A great hollow tree had fallen some time and Mrs. Forbes seated herself waving her hand to Mr. Andsdell, who looked a little uncertain.

"Oh, yes," Daffodil said. "I have been roaming around also. It is just the day for it. Now the sun comes out and tints everything, then it is shade and a beautiful gray green."

 

"You were singing," he said, thinking what compliment would not be too ornate. Out here in the woods with nature and truth one could not use flattery.

"Yes." She laughed softly a sound that was enchanting. "When I was little I was a devout believer in fairies. Grandfather Carrick's second wife came from Ireland when she was fifteen, and she knew the most charming stories. You know there are stories that seem true and hers did. I used to feel sure they would come and dance in the grass. That was the song little Eileen sang, and they carried her off, but they couldn't keep her because she wore a cross that had been put round her neck when she was christened."
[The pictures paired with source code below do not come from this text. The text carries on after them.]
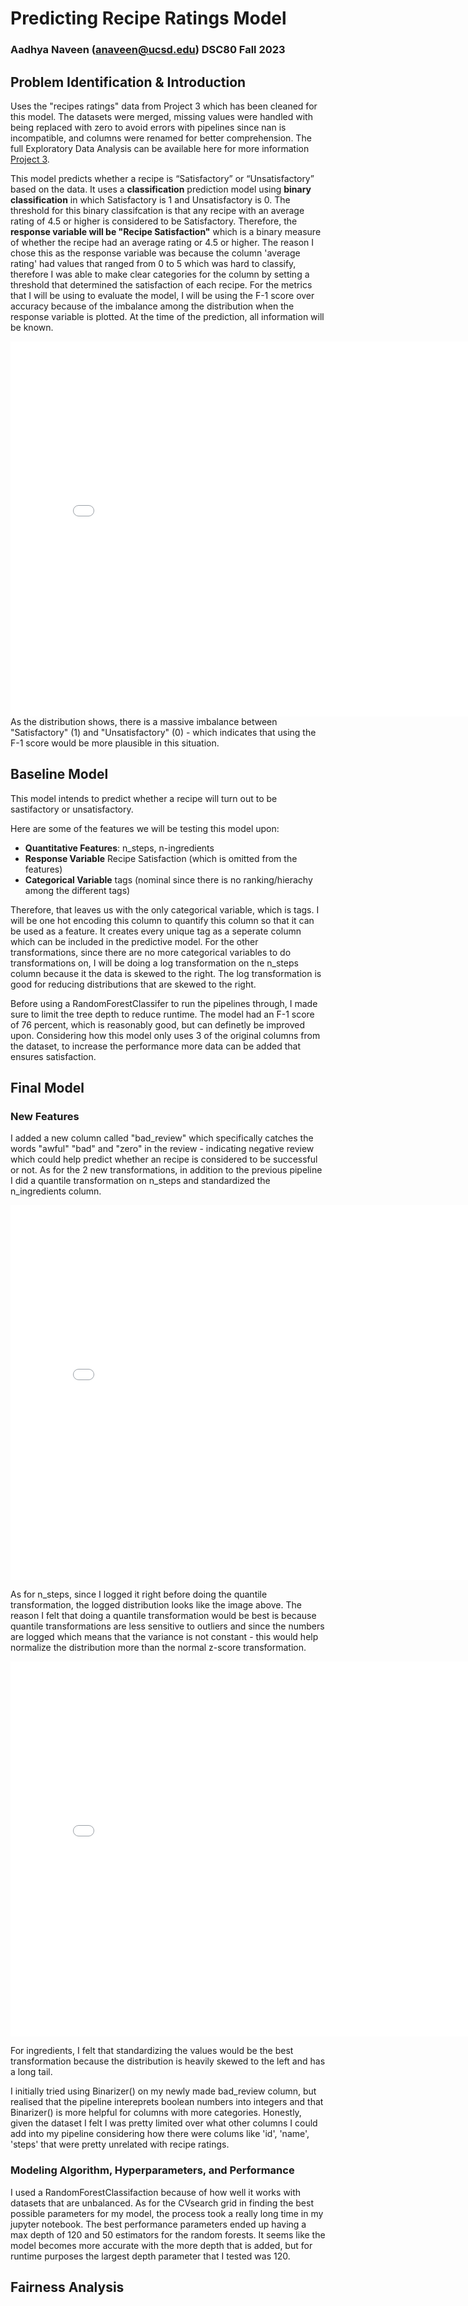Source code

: # Predicting Recipe Ratings Model 
### Aadhya Naveen (anaveen@ucsd.edu) DSC80 Fall 2023

## Problem Identification & Introduction
Uses the "recipes ratings" data from Project 3 which has been cleaned for this model. The datasets were merged, missing values were handled with being replaced with zero to avoid errors with pipelines since nan is incompatible, and columns were renamed for better comprehension. The full Exploratory Data Analysis can be available here for more information [Project 3](https://aadhyanav.github.io/Recipe_Ratings/). 

This model predicts whether a recipe is “Satisfactory” or “Unsatisfactory” based on the data. It uses a **classification** prediction model using **binary classification** in which Satisfactory is 1 and Unsatisfactory is 0. The threshold for this binary classifcation is that any recipe with an average rating of 4.5 or higher is considered to be Satisfactory. Therefore, the **response variable will be "Recipe Satisfaction"** which is a binary measure of whether the recipe had an average rating or 4.5 or higher. The reason I chose this as the response variable was because the column 'average rating' had values that ranged from 0 to 5 which was hard to classify, therefore I was able to make clear categories for the column by setting a threshold that determined the satisfaction of each recipe. For the metrics that I will be using to evaluate the model, I will be using the F-1 score over accuracy because of the imbalance among the distribution when the response variable is plotted. At the time of the prediction, all information will be known. 

<iframe src="assets/ratings.html" width=800 height=600 frameBorder=0></iframe>
As the distribution shows, there is a massive imbalance between "Satisfactory" (1) and "Unsatisfactory" (0) - which indicates that using the F-1 score would be more plausible in this situation. 

## Baseline Model

This model intends to predict whether a recipe will turn out to be sastifactory or unsatisfactory.

Here are some of the features we will be testing this model upon:

- **Quantitative Features**: n_steps, n-ingredients 
- **Response Variable** Recipe Satisfaction (which is omitted from the features)
- **Categorical Variable** tags (nominal since there is no ranking/hierachy among the different tags)

Therefore, that leaves us with the only categorical variable, which is tags. I will be one hot encoding this column to quantify this column so that it can be used as a feature. It creates every unique tag as a seperate column which can be included in the predictive model. For the other transformations, since there are no more categorical variables to do transformations on, I will be doing a log transformation on the n_steps column because it the data is skewed to the right. The log transformation is good for reducing distributions that are skewed to the right.

Before using a RandomForestClassifer to run the pipelines through, I made sure to limit the tree depth to reduce runtime. The model had an F-1 score of 76 percent, which is reasonably good, but can definetly be improved upon. Considering how this model only uses 3 of the original columns from the dataset, to increase the performance more data can be added that ensures satisfaction. 

## Final Model

### New Features

I added a new column called "bad_review" which specifically catches the words "awful" "bad" and "zero" in the review - indicating negative review which could help predict whether an recipe is considered to be successful or not. As for the 2 new transformations, in addition to the previous pipeline I did a quantile transformation on n_steps and standardized the n_ingredients column. 

<iframe src="assets/log.html" width=800 height=600 frameBorder=0></iframe>

As for n_steps, since I logged it right before doing the quantile transformation, the logged distribution looks like the image above. The reason I felt that doing a quantile transformation would be best is because quantile transformations are less sensitive to outliers and since the numbers are logged which means that the variance is not constant - this would help normalize the distribution more than the normal z-score transformation. 

<iframe src="assets/ingredients.html" width=800 height=600 frameBorder=0></iframe>

For ingredients, I felt that standardizing the values would be the best transformation because the distribution is heavily skewed to the left and has a long tail. 

I initially tried using Binarizer() on my newly made bad_review column, but realised that the pipeline intereprets boolean numbers into integers and that Binarizer() is more helpful for columns with more categories. Honestly, given the dataset I felt I was pretty limited over what other columns I could add into my pipeline considering how there were colums like 'id', 'name', 'steps' that were pretty unrelated with recipe ratings. 

### Modeling Algorithm, Hyperparameters, and Performance
I used a RandomForestClassifaction because of how well it works with datasets that are unbalanced. As for the CVsearch grid in finding the best possible parameters for my model, the process took a really long time in my jupyter notebook. The best performance parameters ended up having a max depth of 120 and 50 estimators for the random forests. It seems like the model becomes more accurate with the more depth that is added, but for runtime purposes the largest depth parameter that I tested was 120. 

## Fairness Analysis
"And did you want to be carried off?" he asked.

"Yes, I think I did. But I had a cross that I made of beads and named them after the saints. We are not Catholics, but Huguenots. I took my cross out in the woods with me, but the fairies never came."

"There is a great deal of really beautiful faith about those things," said Mrs. Forbes. "And some of the Indian legends as well. Old Watersee has stores of them. Some one ought to collect the best of them. Fairy stories go all over the world, I think, in different guise. They are the delight of our early lives. It's sad to lose that childhood faith."

"Oh, I don't want to lose it all," Daffodil said earnestly. "I just say to myself it might have been true somewhere."

Then they branched off into other matters. The sky grew grayer and the wind moaned through the trees, shaking down a cloud of ripe leaves.

"Is it going to rain?" asked Andsdell.

"I think it will storm by to-morrow, but not now. You see, evening is coming on. We might go down;" tentatively, not sure she was the one to propose it.

The path was beautiful, winding in and out, sometimes over the pile of richest moss, then stirring up the fragrance of pennyroyal. But the streets and houses began to appear.

Barbe Carrick sat on the porch waiting for her daughter, always feeling a little anxious if she loitered, though these woods were free from stragglers. She came to meet them now, she knew Mrs. Forbes and invited them to rest awhile, and they cheerfully accepted. Then she went for some cake and grapes and brought some foaming spruce beer. Even grandmere came out to meet the guests. Andsdell was delighted and praised everything and Mrs. Bradin said with her fine French courtesy – "You must come again."

"I shall be most happy to," he replied.

They finished their walk almost in silence. Andsdell was recalling the many charms of the young girl. Mrs. Forbes was looking upon him in the light of a lover. She could understand that the ordinary young man of the town could not make much headway with Daffodil Carrick. There were some nice men in the garrison, but after all – And it was high time Daffodil had a lover. All women are matchmakers by instinct and delight in pairing off young folks. She was a happy wife herself, but she recalled the fact that the girl was not in love with soldiers.